Table 5 Table demonstrating study methodological quality as per MINORS assessment tool

Discussion

Key findings

This study finds that initial interpreters of lower limb plain radiographs for trauma achieve a relatively high degree of sensitivity (93.5%). It is difficult to quantify the rate at which healthcare systems are justified in accepting the failure to detect findings. Certainly, false negatives are likely to represent the most deleterious of these errors; borne-out by the evidence on litigation for missed fractures both in the UK [6, 22] and abroad [23, 24].

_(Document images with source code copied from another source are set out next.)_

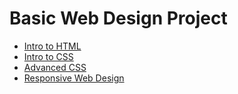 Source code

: # Basic Web Design Project
<ul>
<li><a href="intro_to_html/index.html" target="_blank">Intro to HTML</a></li>
<li><a href="intro_to_css/index.html" target="_blank">Intro to CSS</a></li>
<li><a href="adv_css/index.html" target="_blank">Advanced CSS</a></li>
<li><a href="respon_web/index.html" target="_blank">Responsive Web Design</a></li>
</ul> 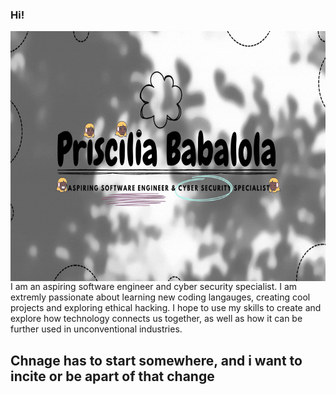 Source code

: ### Hi!

<p><img align="right" src="https://github.com/Pris042/Pris042/blob/main/Priscilia Babalola.gif" width"1000" height="400" /></p>

I am an aspiring software engineer and cyber security specialist. I am extremly passionate about learning new coding langauges, creating cool projects and exploring ethical hacking. I hope to use my skills to create and explore how technology connects us together, as well as how it can be further used in unconventional industries. 

##                       Chnage has to start somewhere, and i want to incite or be apart of that change




<!--
**Pris042/Pris042** is a ✨ _special_ ✨ repository because its `README.md` (this file) appears on your GitHub profile.



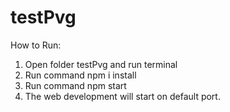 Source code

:# testPvg
How to Run:
1. Open folder testPvg and run terminal
2. Run command npm i install
3. Run command npm start
4. The web development will start on default port.
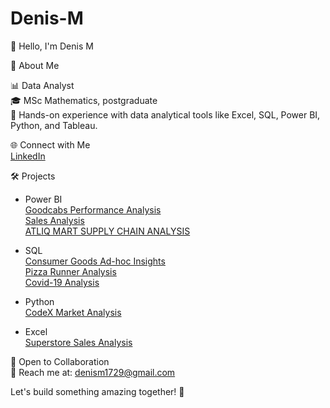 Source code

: # Denis-M

👋 Hello, I'm Denis M     

🚀 About Me 

📊 Data Analyst                       
🎓 MSc Mathematics, postgraduate                                               
🌱 Hands-on experience with data analytical tools like Excel, SQL, Power BI, Python, and Tableau.  

🌐 Connect with Me                        
[LinkedIn](http://www.linkedin.com/in/denis07)       

🛠️ Projects                

* Power BI  
[Goodcabs Performance Analysis ](https://github.com/DenisM03/Goodcabs_Performance_Analysis)          
[Sales Analysis](https://github.com/DenisM03/PowerBI_Project--Sales_Analysis)                   
[ATLIQ MART SUPPLY CHAIN ANALYSIS](https://github.com/DenisM03/ATLIQ__MART__SUPPLY__CHAIN__ANALYSIS)

* SQL                          
[Consumer Goods Ad-hoc Insights](https://github.com/DenisM03/Sql__Project--Consumer__Goods__Ad-hoc__Insights)                                                         
[Pizza Runner Analysis](https://github.com/DenisM03/8-Week-SQL-Challenge-Case-Studies/tree/main/Week2--Pizza_Runner_Analysis)                          
[Covid-19 Analysis](https://github.com/DenisM03/Sql__Project--Covid-19-Analysis)

* Python      
  [CodeX Market Analysis](https://github.com/DenisM03/CodeX_Market_Analysis)

* Excel                    
[Superstore Sales Analysis](https://github.com/DenisM03/Excel_Project--Superstore_Sales_Analysis)

                        
🤝 Open to Collaboration                     
📧 Reach me at: denism1729@gmail.com     

Let's build something amazing together! 🚀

False negatives in the initial interpretation of greater than one in twenty lower limb radiographs, mean that busy accident and emergency or trauma settings are likely to miss substantial numbers of injuries. This appears to support the necessity of safety-netting measures to mitigate the risk of reporting errors. In particular, virtual fracture clinic review [25] and out-of-hours teleradiology services [26] have been widely adopted across the UK and Europe. Alongside these existing methods, the development of novel technologies (such as artificial intelligence algorithms [27]) to supplement interpretation is evidence of a broadly accepted clinical need to improve this reporting.

The summary specificity of reporting was found to be 3.8% lower (89.7%) than sensitivity, suggesting that initial interpreters were less able to identify true negative skeletal radiographs. This finding was commented upon by Utukuri et al. [12] and is also supported by a wider evidence base that shows increasing the seniority of interpreters has a greater benefit to specificity than sensitivity [28, 29]. This implies that some interpretation errors, particularly false negatives, represent a limitation of plain radiographs as a modality and so are not easily preventable. These findings also explain the conclusions of the qualitative synthesis which highlighted the importance of corroborating radiograph interpretation with examination and clinical judgement to prevent fractures being ‘missed’ [7, 30,31,32].

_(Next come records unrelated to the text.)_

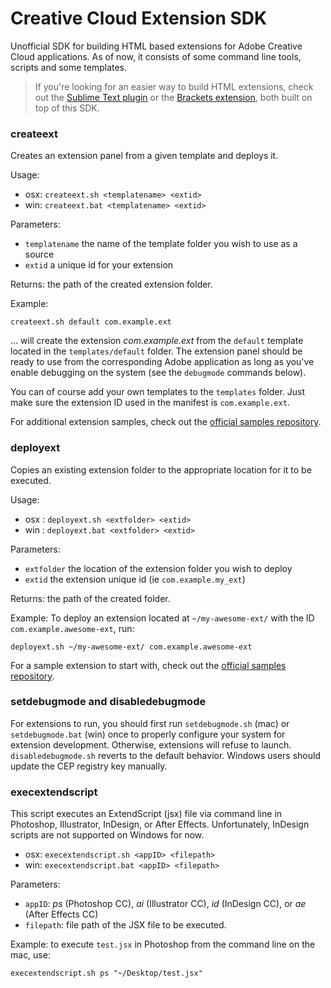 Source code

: # Creative Cloud Extension SDK


Unofficial SDK for building HTML based extensions for Adobe Creative Cloud applications. As of now, it consists of some command line tools, scripts and some templates.

> If you're looking for an easier way to build HTML extensions, check out the [Sublime Text plugin](https://github.com/davidderaedt/CC-Extension-Builder-for-Sublime-Text) or the [Brackets extension](https://github.com/davidderaedt/CC-Extension-Builder-for-Brackets), both built on top of this SDK.
 
### createext 

Creates an extension panel from a given template and deploys it.

Usage: 

* osx: `createext.sh <templatename> <extid>`
* win: `createext.bat <templatename> <extid>`

Parameters:

* `templatename` the name of the template folder you wish to use as a source
* `extid` a unique id for your extension

Returns: the path of the created extension folder.

Example: 

`createext.sh default com.example.ext`  

... will create the extension *com.example.ext* from the `default` template located in the `templates/default` folder. The extension panel should be ready to use from the corresponding Adobe application as long as you've enable debugging on the system (see the `debugmode` commands below).

You can of course add your own templates to the `templates` folder. Just make sure the extension ID used in the manifest is `com.example.ext`.

For additional extension samples, check out the [official samples repository](https://github.com/Adobe-CEP/Samples).



### deployext

Copies an existing extension folder to the appropriate location for it to be executed.

Usage:

* osx : `deployext.sh <extfolder> <extid>`
* win : `deployext.bat <extfolder> <extid>`

Parameters:

* `extfolder` the location of the extension folder you wish to deploy
* `extid` the extension unique id (ie `com.example.my_ext`)

Returns: the path of the created folder.


Example: To deploy an extension located at `~/my-awesome-ext/` with the ID `com.example.awesome-ext`, run:

`deployext.sh ~/my-awesome-ext/ com.example.awesome-ext`

For a sample extension to start with, check out the [official samples repository](https://github.com/Adobe-CEP/Samples).


### setdebugmode and disabledebugmode

For extensions to run, you should first run `setdebugmode.sh` (mac) or `setdebugmode.bat` (win) once to properly configure your system for extension development. Otherwise, extensions will refuse to launch.
`disabledebugmode.sh` reverts to the default behavior. Windows users should update the CEP registry key manually.


### execextendscript

This script executes an ExtendScript (jsx) file via command line in Photoshop, Illustrator, InDesign, or After Effects. Unfortunately, InDesign scripts are not supported on Windows for now.

* osx: `execextendscript.sh <appID> <filepath>`
* win: `execextendscript.bat <appID> <filepath>`

Parameters:

* `appID`: *ps* (Photoshop CC), *ai* (Illustrator CC), *id* (InDesign CC), or *ae* (After Effects CC)
* `filepath`: file path of the JSX file to be executed.

Example: to execute `test.jsx` in Photoshop from the command line on the mac, use:

`execextendscript.sh ps "~/Desktop/test.jsx"`




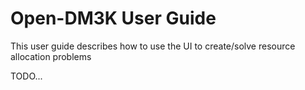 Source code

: # Open-DM3K User Guide #

This user guide describes how to use the UI to create/solve resource allocation problems

TODO...
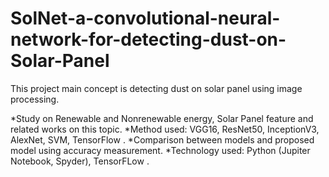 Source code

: # SolNet-a-convolutional-neural-network-for-detecting-dust-on-Solar-Panel

This project main concept is detecting dust on solar panel using image processing.

*Study on Renewable and Nonrenewable energy, Solar Panel feature and related works on this topic. 
*Method used: VGG16, ResNet50, InceptionV3, AlexNet, SVM, TensorFlow .
*Comparison between models and proposed model using accuracy measurement.
*Technology used: Python (Jupiter Notebook, Spyder), TensorFLow .
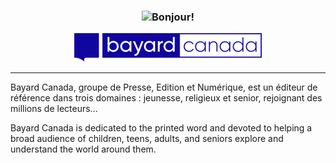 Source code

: 
<div align="center">
    <h3><img width=15%" src="assets/lang.gif" alt="Bonjour!" /></h3>
    <a href="https://www.bayardcanada.ca/"><img src="assets/logo_bayard_canada_new.png" alt="Bayard Canada" /></a>
</div>

---

Bayard Canada, groupe de Presse, Edition et Numérique, est un éditeur de référence dans trois domaines : jeunesse, religieux et senior, rejoignant des millions de lecteurs...

Bayard Canada is dedicated to the printed word and devoted to helping a broad audience of children, teens, adults, and seniors explore and understand the world around them.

Of the compared anatomical subdivisions, the diagnostic odds ratio for ankle radiographs was found to be superior, followed by the foot and then the femur. The cause for this is not explored in this study; however, the frequency with which ankle injuries present to emergency and trauma care settings may mean initial interpreters are more practiced in the review of these radiographs. The ankle is both the most commonly injured joint, and also the most frequently operated upon [33]; with the estimated incidence for fractures of the ankle being as high as 187 per 100,000 people per annum [34].

Limitations

Of the included studies, a generally favourable assessment of risk of bias and methodological quality was made. However, weaknesses were noted due to lack of prospective size calculation and establishing an unbiased endpoint. The extent to which these factors influence results is uncertain; however, sample sizes in a number of studies appear underpowered [12, 19, 20].

During study selection, a number of large sample-size papers were identified but lacked sufficient characterisation of data for inclusion in meta-analysis. Whilst these are a targeted for use in future analysis, they emphasise the importance of reporting diagnostic accuracy along STARD 2015 [35] or similar, relevant guidelines.

Conclusions

This study suggests that the initial interpretation of plain skeletal radiographs is performed with a relatively high degree of specificity and sensitivity. However, this still represents greater than one in twenty true positives being missed on primary review. The necessity of systems designed to provide safety netting against this are paramount, as are the development of novel means to improve the accuracy of initial interpretation.

Evidence is also found to support statistically significant variation in the accuracy of interpretation across anatomical subdivisions; radiographs of the ankle were shown to have the highest diagnostic odds ratio. The cause of this is uncertain and may reflect inherent difficulties present in certain radiographic views or anatomy, or simply greater interpreter familiarity with some radiographs. Further research is warranted to explore these factors.